CREX (CReate, Enrich, eXtend) is a framework allowing the creation the extension and the enrichment of crowdsourcing datasets such as CrowdED. CREX allows a clustering based tasks selection and the generation of crowdsourcing campaign sites. Code is in Python for the computational parts and in Javascript for the campaign generation tool.
To start using the components of Project_Crowd start by cloning the project using:
git clone https://github.com/Project-Crowd/CREX.git
Note : Each directory in Project_Crowd is a standalone structure and can be downloaded and run separately
The code is developped in Python v3.5.2. The following packages are needed:
- scikit-learn : http://scikit-learn.org/stable/ (clustering and evaluation measures)

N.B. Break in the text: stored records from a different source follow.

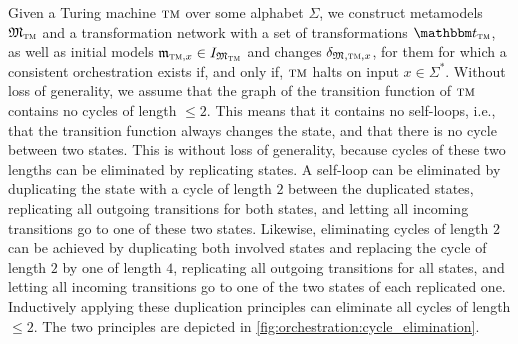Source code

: Given a Turing machine $\textsc{tm}$ over some alphabet $\Sigma$, we construct metamodels $\metamodeltuple{M}_{\TuringMachine}$ and a transformation network with a set of transformations $\transformationset{T}_{\TuringMachine}$, as well as initial models $\modeltuple{m}_{\TuringMachine, x} \in \metamodeltupleinstanceset{M_{\TuringMachine}}$ and changes $\changetuple{\metamodeltuple{M},\TuringMachine,x}$, for them for which a consistent orchestration exists if, and only if, $\textsc{tm}$ halts on input $x \in \Sigma^*$.
Without loss of generality, we assume that the graph of the transition function of $\textsc{tm}$ contains no cycles of length $\leq 2$.
This means that it contains no self-loops, i.e., that the transition function always changes the state, and that there is no cycle between two states.
This is without loss of generality, because cycles of these two lengths can be eliminated by replicating states.
A self-loop can be eliminated by duplicating the state with a cycle of length $2$ between the duplicated states, replicating all outgoing transitions for both states, and letting all incoming transitions go to one of these two states.
Likewise, eliminating cycles of length $2$ can be achieved by duplicating both involved states and replacing the cycle of length $2$ by one of length $4$, replicating all outgoing transitions for all states, and letting all incoming transitions go to one of the two states of each replicated one.
Inductively applying these duplication principles can eliminate all cycles of length $\leq 2$.
The two principles are depicted in \autoref{fig:orchestration:cycle_elimination}.

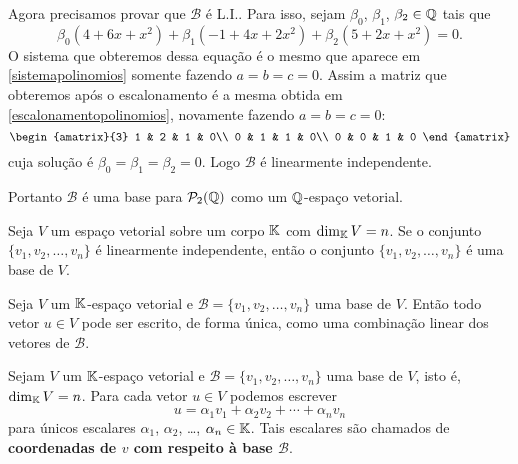 \begin{exemplos}
\begin{enumerate}
\begin{solucao}
        Agora precisamos provar que $\mathcal{B}$ é L.I.. Para isso, sejam $\beta_0$, $\beta_1$, $\beta_2 \in \mathbb{Q}$ tais que
        \[
          \beta_0(4 + 6x + x^2) + \beta_1(-1 + 4x + 2x^2) + \beta_2(5 + 2x + x^2) = 0.
        \]
        O sistema que obteremos dessa equação é o mesmo que aparece em \eqref{sistemapolinomios} somente fazendo $a = b = c = 0$. Assim a matriz que obteremos após o escalonamento é a mesma obtida em \eqref{escalonamentopolinomios}, novamente fazendo $a = b = c = 0$:
        \[
          \begin{amatrix}{3}
            1 & 2 & 1 & 0\\
            0 & 1 & 1 & 0\\
            0 & 0 & 1 & 0
          \end{amatrix}
        \]
        cuja solução é $\beta_0 = \beta_1 = \beta_2 = 0$. Logo $\mathcal{B}$ é linearmente independente.

        Portanto $\mathcal{B}$ é uma base para $\mathcal{P}_2(\mathbb{Q})$ como um $\mathbb{Q}$-espaço vetorial.
      \end{solucao}
  \end{enumerate}
\end{exemplos}

\begin{teorema}
  Seja $V$ um espaço vetorial sobre um corpo $\mathbb{K}$  com $\dim_{\mathbb{K}}V = n$.  Se o conjunto $\{v_1, v_2, \dots, v_n\}$  é linearmente independente,  então o conjunto $\{v_1, v_2, \dots, v_n\}$ é uma base de $V$.
\end{teorema}

\begin{teorema}
 Seja $V$ um $\mathbb{K}$-espaço vetorial  e $\mathcal{B} = \{v_1, v_2, \dots, v_n\}$ uma base de $V$.  Então todo vetor $u \in V$  pode ser escrito, de forma única,  como uma combinação linear dos vetores de $\mathcal{B}$.
\end{teorema}

\begin{definicao}
  Sejam $V$ um $\mathbb{K}$-espaço vetorial  e $\mathcal{B} = \{v_1, v_2, \dots, v_n\}$ uma base de $V$,  isto é, $\dim_{\mathbb{K}}V = n$.  Para cada vetor $u \in V$  podemos escrever
  \[
    u = \alpha_1v_1 + \alpha_2v_2 + \cdots + \alpha_nv_n
  \]
  para únicos escalares  $\alpha_1$, $\alpha_2$, \dots, $\alpha_n \in \mathbb{K}$.  Tais escalares são chamados de \textbf{coordenadas de $v$ com respeito à base $\mathcal{B}$}.
\end{definicao}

- pandas : http://pandas.pydata.org/ (data structure and matrix handling)
- scipy : https://www.scipy.org/ (scientific computing library)
- numpy : http://www.numpy.org/ (scientific computing library)
- seaborn : https://seaborn.pydata.org/ (data visualization)
- nltk : https://www.nltk.org/ (natural language processing)
- gensim : https://radimrehurek.com/gensim/ (doc2vec implementation)
- termcolor : https://pypi.python.org/pypi/termcolor (visual console output)
To install all dependencies at once run the command:
cd CREX
pip3 install -r dependencies
CREX
|-- CREXC : contains the code for the campaign generation modules
| |-- CREX_C.py : The main module of CREXC
| |-- config : The configuration file of CREXC
| `-- Campaign : The campaign site data and structure
| |-- PrivateConfig : contains the private config of the database
| `-- UI : contains the user interface elements and data of the campaign site
|-- CREXD : contains the code for the computational core of CREX.
| |-- VM.py : The vectorizing Module
| |-- CM.py : The Clustering Module
| |-- SM.py : The Sampling Module
| |-- EM.py : The Evaluation Module
| |-- CREX_D.py : The main module of CREXD
| |-- Tools.py : Divers tools for data manipulation
| |-- main_config : The level 1 configurations of CREXD
| |-- more_config : The level 2 configurations of CREXD
`-- UI : contains the user interface elements and data of the configuration panel
`-- TestData : Test data for the modules
| `-- 20news : A subset of the 20News data set to test the clustering
| `-- TaskCorpus : A subset of the task corpus to test CREXD (end-to-end)
| `-- Test_campain_generation : a sample task input file to test CREXC
`-- dependencies : The python library dependencies list
To configure the modules of CREX a web configuration panel is provided here CREX configuration panel
Step 1: Configure - CREXD consists of standalone modules. They can be used together or separately to achieve different clustering, vectorizing, sampling and task selection steps. In order to use one or more module of CREX at a time, the CREXD configuration panel can be used.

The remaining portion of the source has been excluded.